[Data Boundary: Start]

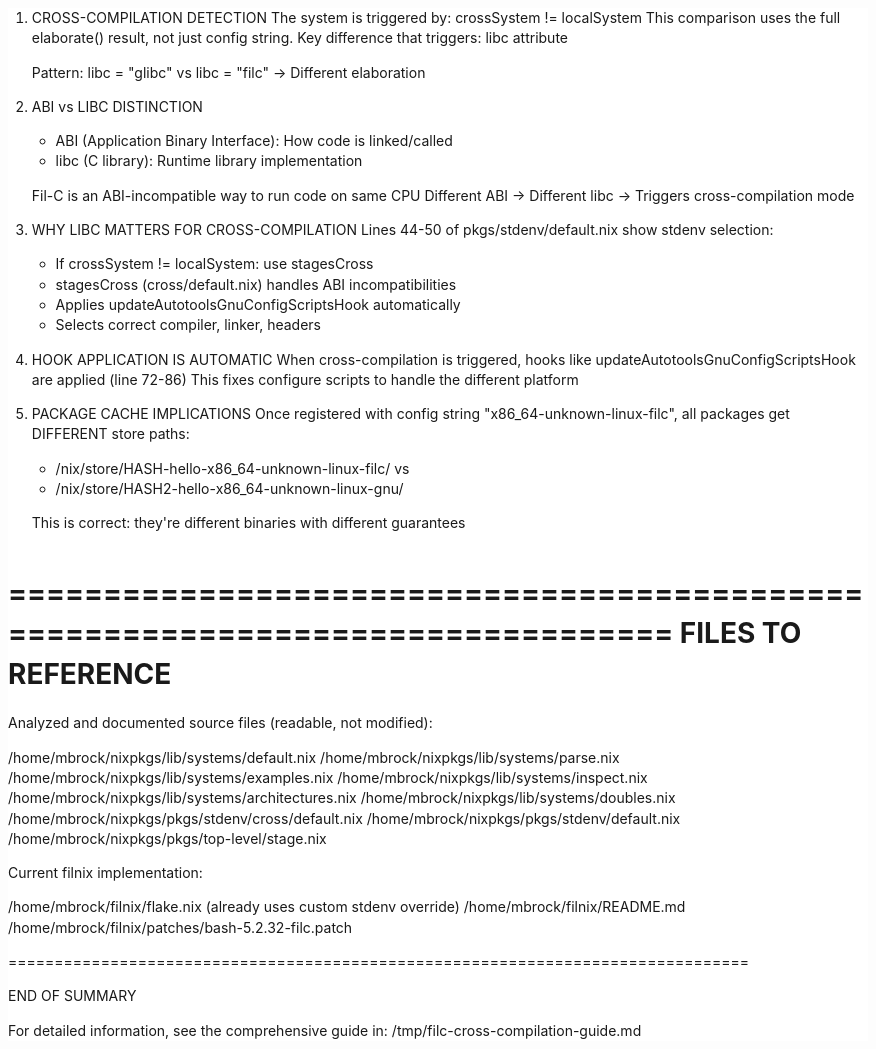 1. CROSS-COMPILATION DETECTION
   The system is triggered by: crossSystem != localSystem
   This comparison uses the full elaborate() result, not just config string.
   Key difference that triggers: libc attribute
   
   Pattern: libc = "glibc" vs libc = "filc" → Different elaboration

2. ABI vs LIBC DISTINCTION
   - ABI (Application Binary Interface): How code is linked/called
   - libc (C library): Runtime library implementation
   
   Fil-C is an ABI-incompatible way to run code on same CPU
   Different ABI → Different libc → Triggers cross-compilation mode

3. WHY LIBC MATTERS FOR CROSS-COMPILATION
   Lines 44-50 of pkgs/stdenv/default.nix show stdenv selection:
   - If crossSystem != localSystem: use stagesCross
   - stagesCross (cross/default.nix) handles ABI incompatibilities
   - Applies updateAutotoolsGnuConfigScriptsHook automatically
   - Selects correct compiler, linker, headers
   
4. HOOK APPLICATION IS AUTOMATIC
   When cross-compilation is triggered, hooks like
   updateAutotoolsGnuConfigScriptsHook are applied (line 72-86)
   This fixes configure scripts to handle the different platform

5. PACKAGE CACHE IMPLICATIONS
   Once registered with config string "x86_64-unknown-linux-filc",
   all packages get DIFFERENT store paths:
   - /nix/store/HASH-hello-x86_64-unknown-linux-filc/
   vs
   - /nix/store/HASH2-hello-x86_64-unknown-linux-gnu/
   
   This is correct: they're different binaries with different guarantees

================================================================================
                        FILES TO REFERENCE
================================================================================

Analyzed and documented source files (readable, not modified):

/home/mbrock/nixpkgs/lib/systems/default.nix
/home/mbrock/nixpkgs/lib/systems/parse.nix
/home/mbrock/nixpkgs/lib/systems/examples.nix
/home/mbrock/nixpkgs/lib/systems/inspect.nix
/home/mbrock/nixpkgs/lib/systems/architectures.nix
/home/mbrock/nixpkgs/lib/systems/doubles.nix
/home/mbrock/nixpkgs/pkgs/stdenv/cross/default.nix
/home/mbrock/nixpkgs/pkgs/stdenv/default.nix
/home/mbrock/nixpkgs/pkgs/top-level/stage.nix

Current filnix implementation:

/home/mbrock/filnix/flake.nix (already uses custom stdenv override)
/home/mbrock/filnix/README.md
/home/mbrock/filnix/patches/bash-5.2.32-filc.patch

================================================================================

END OF SUMMARY

For detailed information, see the comprehensive guide in:
/tmp/filc-cross-compilation-guide.md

[Data Boundary: End]

Problem statement
Now copy each line of the entries that mentions "filc".

Answer
   Pattern: libc = "glibc" vs libc = "filc" → Different elaboration
   Once registered with config string "x86_64-unknown-linux-filc",
   - /nix/store/HASH-hello-x86_64-unknown-linux-filc/
/home/mbrock/filnix/patches/bash-5.2.32-filc.patch
/tmp/filc-cross-compilation-guide.md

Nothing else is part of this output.